Moondust and Microwaves

Moondust, the fine ash-like sand that covers the Moon’s surface has been known to hamper activities on the moon but it may have positive benefits as well. Moondust may play an important role in creating the water, oxygen and fuel that is required for living on the moon. Microwaves, like the one you have in your kitchen, may become standard equipment for moon-dwellers.

The recent discovery of water molecules on the moon has inspired scientists and others to find ways to extract it. One such way is by using microwave energy. Edwin Ethridge of NASA’s Marshall Space Flight Center believes that heating moondust with microwave energy can cause the water molecules to vaporize. Then, using a cold trap, water vapor can be collected and condensed into liquid. Once purified, water extracted from the lunar surface could be used for a variety of purposes including drinking.

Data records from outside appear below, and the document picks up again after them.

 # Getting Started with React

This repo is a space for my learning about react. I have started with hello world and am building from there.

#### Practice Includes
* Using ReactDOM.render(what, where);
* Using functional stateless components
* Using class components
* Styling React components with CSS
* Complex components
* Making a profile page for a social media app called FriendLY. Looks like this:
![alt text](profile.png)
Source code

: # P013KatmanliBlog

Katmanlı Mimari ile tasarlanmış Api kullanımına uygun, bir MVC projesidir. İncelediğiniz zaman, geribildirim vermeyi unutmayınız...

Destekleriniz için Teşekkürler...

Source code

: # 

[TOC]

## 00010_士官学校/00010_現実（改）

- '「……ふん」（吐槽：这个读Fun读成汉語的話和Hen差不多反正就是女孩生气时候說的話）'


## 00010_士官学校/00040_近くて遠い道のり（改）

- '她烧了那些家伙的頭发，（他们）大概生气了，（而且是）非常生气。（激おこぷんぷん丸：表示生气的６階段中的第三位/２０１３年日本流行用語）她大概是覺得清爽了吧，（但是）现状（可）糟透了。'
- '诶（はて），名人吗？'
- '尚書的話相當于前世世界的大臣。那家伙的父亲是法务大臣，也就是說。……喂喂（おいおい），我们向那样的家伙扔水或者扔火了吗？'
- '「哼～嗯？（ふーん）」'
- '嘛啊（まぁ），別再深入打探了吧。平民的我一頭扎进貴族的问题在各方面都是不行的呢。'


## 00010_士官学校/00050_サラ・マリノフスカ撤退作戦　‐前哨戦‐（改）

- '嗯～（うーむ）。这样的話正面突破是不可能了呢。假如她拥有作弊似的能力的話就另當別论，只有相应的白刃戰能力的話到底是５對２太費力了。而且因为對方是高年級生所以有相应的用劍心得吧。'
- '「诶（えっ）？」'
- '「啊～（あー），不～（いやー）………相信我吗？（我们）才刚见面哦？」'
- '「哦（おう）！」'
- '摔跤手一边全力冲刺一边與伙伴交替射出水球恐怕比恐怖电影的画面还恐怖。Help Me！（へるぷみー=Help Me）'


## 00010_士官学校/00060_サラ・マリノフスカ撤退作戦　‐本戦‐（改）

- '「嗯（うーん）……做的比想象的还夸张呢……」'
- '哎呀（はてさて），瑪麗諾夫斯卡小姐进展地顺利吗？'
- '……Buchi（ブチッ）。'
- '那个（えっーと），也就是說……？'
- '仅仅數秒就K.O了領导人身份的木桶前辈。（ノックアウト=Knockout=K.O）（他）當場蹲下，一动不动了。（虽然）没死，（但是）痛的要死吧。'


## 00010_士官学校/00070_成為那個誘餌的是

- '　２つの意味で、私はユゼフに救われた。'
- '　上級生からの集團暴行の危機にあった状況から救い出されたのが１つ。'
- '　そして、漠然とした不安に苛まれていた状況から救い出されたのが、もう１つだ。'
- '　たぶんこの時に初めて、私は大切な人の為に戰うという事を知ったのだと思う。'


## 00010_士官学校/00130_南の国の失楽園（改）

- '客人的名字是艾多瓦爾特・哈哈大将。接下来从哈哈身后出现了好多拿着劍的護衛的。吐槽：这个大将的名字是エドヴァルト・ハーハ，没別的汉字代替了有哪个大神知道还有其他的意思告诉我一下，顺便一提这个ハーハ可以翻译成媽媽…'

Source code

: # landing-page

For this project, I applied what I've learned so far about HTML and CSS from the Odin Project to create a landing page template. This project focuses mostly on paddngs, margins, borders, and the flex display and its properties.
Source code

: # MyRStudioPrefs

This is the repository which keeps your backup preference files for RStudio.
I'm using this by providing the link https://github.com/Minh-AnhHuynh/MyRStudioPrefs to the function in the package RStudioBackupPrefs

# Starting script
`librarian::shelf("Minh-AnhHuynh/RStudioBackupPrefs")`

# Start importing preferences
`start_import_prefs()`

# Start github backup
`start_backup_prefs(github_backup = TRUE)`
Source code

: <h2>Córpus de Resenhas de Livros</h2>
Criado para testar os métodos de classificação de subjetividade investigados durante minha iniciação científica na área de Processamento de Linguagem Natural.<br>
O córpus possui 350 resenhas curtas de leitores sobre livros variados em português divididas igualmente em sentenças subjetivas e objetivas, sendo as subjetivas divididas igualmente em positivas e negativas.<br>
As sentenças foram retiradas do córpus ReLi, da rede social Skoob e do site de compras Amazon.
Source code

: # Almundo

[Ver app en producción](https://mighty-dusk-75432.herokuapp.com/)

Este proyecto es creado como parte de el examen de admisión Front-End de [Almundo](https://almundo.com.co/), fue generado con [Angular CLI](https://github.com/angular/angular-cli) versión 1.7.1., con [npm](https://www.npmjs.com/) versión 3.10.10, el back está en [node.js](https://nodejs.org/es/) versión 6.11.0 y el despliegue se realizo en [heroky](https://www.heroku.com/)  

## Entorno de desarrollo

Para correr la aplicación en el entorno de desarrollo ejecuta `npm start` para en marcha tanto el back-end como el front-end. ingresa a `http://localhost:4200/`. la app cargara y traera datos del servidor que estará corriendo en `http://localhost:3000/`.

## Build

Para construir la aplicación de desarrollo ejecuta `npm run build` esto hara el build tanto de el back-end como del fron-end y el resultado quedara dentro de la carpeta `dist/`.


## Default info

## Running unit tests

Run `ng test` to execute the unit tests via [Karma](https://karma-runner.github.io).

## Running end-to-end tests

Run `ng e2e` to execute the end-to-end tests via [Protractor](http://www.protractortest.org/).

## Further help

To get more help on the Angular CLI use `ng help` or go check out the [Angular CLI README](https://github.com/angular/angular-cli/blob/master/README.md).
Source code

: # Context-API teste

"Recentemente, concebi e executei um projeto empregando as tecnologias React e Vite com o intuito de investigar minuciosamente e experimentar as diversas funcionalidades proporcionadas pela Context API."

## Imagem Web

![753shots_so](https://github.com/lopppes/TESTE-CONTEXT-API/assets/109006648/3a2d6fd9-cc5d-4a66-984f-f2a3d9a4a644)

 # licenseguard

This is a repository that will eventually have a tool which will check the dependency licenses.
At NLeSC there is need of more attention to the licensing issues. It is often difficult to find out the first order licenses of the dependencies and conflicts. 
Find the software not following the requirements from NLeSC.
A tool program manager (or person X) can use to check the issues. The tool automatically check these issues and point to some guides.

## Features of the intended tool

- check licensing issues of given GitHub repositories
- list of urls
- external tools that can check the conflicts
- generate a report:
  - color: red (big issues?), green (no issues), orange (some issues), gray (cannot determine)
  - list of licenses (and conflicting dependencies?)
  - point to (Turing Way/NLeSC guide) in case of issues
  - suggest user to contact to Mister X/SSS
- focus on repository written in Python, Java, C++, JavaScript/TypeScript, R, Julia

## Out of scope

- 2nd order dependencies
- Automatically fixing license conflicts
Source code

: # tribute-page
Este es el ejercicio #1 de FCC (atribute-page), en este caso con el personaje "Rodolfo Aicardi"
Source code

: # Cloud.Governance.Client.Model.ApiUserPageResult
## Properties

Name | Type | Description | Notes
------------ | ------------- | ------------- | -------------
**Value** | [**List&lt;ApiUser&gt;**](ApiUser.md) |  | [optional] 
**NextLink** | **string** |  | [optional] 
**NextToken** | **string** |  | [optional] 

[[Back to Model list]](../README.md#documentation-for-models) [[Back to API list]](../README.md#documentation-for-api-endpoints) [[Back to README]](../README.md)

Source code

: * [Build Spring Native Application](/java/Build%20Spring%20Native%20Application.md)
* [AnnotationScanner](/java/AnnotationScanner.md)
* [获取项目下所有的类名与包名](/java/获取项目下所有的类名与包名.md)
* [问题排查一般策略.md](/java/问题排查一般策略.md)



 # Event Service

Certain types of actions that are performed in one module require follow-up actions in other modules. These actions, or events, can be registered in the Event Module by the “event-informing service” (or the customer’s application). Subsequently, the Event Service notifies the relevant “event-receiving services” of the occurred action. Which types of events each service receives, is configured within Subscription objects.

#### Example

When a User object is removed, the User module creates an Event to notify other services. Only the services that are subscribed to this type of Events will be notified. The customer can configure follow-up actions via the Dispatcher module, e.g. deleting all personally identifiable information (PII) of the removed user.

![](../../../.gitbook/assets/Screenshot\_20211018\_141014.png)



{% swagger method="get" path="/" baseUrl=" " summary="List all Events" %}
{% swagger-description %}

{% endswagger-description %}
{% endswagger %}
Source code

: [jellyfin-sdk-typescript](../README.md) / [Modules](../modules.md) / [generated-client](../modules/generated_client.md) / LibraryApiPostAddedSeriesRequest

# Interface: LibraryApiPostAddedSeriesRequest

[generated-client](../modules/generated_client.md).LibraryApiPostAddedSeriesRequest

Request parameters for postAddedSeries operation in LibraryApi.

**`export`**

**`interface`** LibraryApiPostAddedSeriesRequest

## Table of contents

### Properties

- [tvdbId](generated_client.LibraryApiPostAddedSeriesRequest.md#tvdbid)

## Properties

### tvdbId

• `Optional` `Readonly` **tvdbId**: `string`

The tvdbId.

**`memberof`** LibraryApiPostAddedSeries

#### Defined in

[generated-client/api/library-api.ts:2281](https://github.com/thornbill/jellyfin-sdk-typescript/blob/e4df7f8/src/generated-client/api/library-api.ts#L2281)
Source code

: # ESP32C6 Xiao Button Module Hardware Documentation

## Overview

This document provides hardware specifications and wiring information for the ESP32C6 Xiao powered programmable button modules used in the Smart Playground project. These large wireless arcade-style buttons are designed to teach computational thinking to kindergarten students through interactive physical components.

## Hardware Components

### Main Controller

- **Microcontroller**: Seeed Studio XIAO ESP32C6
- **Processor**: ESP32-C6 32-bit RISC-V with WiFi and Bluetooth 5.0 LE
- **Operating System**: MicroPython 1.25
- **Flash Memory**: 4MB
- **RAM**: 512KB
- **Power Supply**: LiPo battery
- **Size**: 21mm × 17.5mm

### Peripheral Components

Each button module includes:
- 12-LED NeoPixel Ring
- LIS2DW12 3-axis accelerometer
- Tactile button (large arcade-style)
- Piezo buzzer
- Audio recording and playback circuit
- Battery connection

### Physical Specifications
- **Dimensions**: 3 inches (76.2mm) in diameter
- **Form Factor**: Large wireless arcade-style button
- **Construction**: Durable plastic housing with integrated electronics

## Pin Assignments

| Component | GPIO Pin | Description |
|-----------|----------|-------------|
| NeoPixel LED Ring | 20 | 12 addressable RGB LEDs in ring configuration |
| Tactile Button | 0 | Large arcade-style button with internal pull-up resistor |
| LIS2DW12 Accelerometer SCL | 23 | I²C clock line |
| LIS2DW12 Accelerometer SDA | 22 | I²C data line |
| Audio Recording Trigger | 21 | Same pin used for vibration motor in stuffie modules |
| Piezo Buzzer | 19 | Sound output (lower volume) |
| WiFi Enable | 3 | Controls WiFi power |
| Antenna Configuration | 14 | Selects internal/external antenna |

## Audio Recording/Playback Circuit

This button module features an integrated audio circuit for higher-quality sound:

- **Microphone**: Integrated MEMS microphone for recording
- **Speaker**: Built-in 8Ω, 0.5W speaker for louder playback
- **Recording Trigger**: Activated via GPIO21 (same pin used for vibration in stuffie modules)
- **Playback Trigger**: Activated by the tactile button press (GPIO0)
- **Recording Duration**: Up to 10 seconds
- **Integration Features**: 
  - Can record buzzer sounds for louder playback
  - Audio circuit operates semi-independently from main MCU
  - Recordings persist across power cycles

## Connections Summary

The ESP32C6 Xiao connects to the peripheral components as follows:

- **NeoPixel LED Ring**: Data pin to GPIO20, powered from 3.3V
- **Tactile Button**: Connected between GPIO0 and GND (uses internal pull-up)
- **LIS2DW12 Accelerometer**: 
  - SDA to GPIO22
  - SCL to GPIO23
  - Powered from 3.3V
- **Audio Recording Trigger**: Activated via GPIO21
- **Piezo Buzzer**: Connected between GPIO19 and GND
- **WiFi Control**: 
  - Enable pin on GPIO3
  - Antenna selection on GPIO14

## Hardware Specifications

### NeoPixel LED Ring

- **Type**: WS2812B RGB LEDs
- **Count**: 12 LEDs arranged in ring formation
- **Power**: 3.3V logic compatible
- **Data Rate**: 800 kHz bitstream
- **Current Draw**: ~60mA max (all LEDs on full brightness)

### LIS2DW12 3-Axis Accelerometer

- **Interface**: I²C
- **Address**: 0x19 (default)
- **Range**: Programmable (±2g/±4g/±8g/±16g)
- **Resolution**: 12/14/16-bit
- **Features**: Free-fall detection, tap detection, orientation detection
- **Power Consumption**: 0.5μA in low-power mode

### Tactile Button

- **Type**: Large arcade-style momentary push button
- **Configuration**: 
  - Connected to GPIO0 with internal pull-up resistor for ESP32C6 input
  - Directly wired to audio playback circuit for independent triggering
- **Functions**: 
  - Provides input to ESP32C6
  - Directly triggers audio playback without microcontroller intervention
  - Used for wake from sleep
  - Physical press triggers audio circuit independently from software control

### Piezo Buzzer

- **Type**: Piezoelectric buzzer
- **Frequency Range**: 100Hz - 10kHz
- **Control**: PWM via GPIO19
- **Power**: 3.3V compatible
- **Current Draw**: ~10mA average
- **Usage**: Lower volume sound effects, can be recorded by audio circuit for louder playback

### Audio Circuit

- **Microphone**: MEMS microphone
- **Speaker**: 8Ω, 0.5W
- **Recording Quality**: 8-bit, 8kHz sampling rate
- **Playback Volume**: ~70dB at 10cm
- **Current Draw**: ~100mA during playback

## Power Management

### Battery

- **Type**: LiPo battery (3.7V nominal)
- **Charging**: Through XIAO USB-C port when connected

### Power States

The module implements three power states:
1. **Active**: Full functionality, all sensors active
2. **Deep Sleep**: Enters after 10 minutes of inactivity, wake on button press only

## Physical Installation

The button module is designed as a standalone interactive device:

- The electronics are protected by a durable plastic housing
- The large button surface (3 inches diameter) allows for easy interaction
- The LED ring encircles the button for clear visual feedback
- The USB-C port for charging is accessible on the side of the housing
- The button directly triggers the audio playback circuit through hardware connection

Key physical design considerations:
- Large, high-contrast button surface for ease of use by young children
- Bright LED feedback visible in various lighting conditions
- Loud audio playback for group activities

The best place to find water on the moon is near the poles. Average concentrations have been estimated to be more than four percent water over large areas in the Polar Regions. At only two percent concentration that translates to about five gallons of water in a cubic meter of moondust.

Extracting water from moondust can be done on the spot and requires no drilling or excavating. In addition, the water can be converted to other uses. Using electrolysis, the water molecules can be separated into oxygen and hydrogen. The oxygen can then be used for breathing and the hydrogen for fuel. Hydrogen is already in use here on Earth as an alternative to other gases such as liquid propane and natural gas. It is estimated that one ton of water and one ton of oxygen per year would be required for a manned outpost on the moon. Creating these resources on the moon would eliminate the need to transport them from Earth.

Moondust may have other important uses as well. Larry Taylor, professor of planetary sciences at the University of Tennessee, has a few ideas on how to create a solid material out of the moondust. He once put some moondust, brought back from an Apollo mission, into a microwave and found that it melts quickly. Lunar dust contains miniscule particles of pure iron known as nanophase iron. Nanophase metals usually are many times harder than regular metals. The microwave energy causes iron particles to become a coherent mass by heating but without melting them. The resulting solid substance may have a variety of uses on the moon. Taylor imagines an astronaut driving a rover with a buggy attached to the rear. The buggy, fitted with magnetrons, (the tube in a microwave that creates heat), and having the right power and microwave frequency, could create a solid surface behind the vehicle as it moves. Though technical challenges remain, the idea of creating solid materials from moondust sounds very promising.

In the future, we may see many products created from substances found on the moon. Products such as fuel for heat and electricity, building materials, landing pads, roads, radiation shielding, hydrogen, oxygen, water and perhaps, someday, even cheese.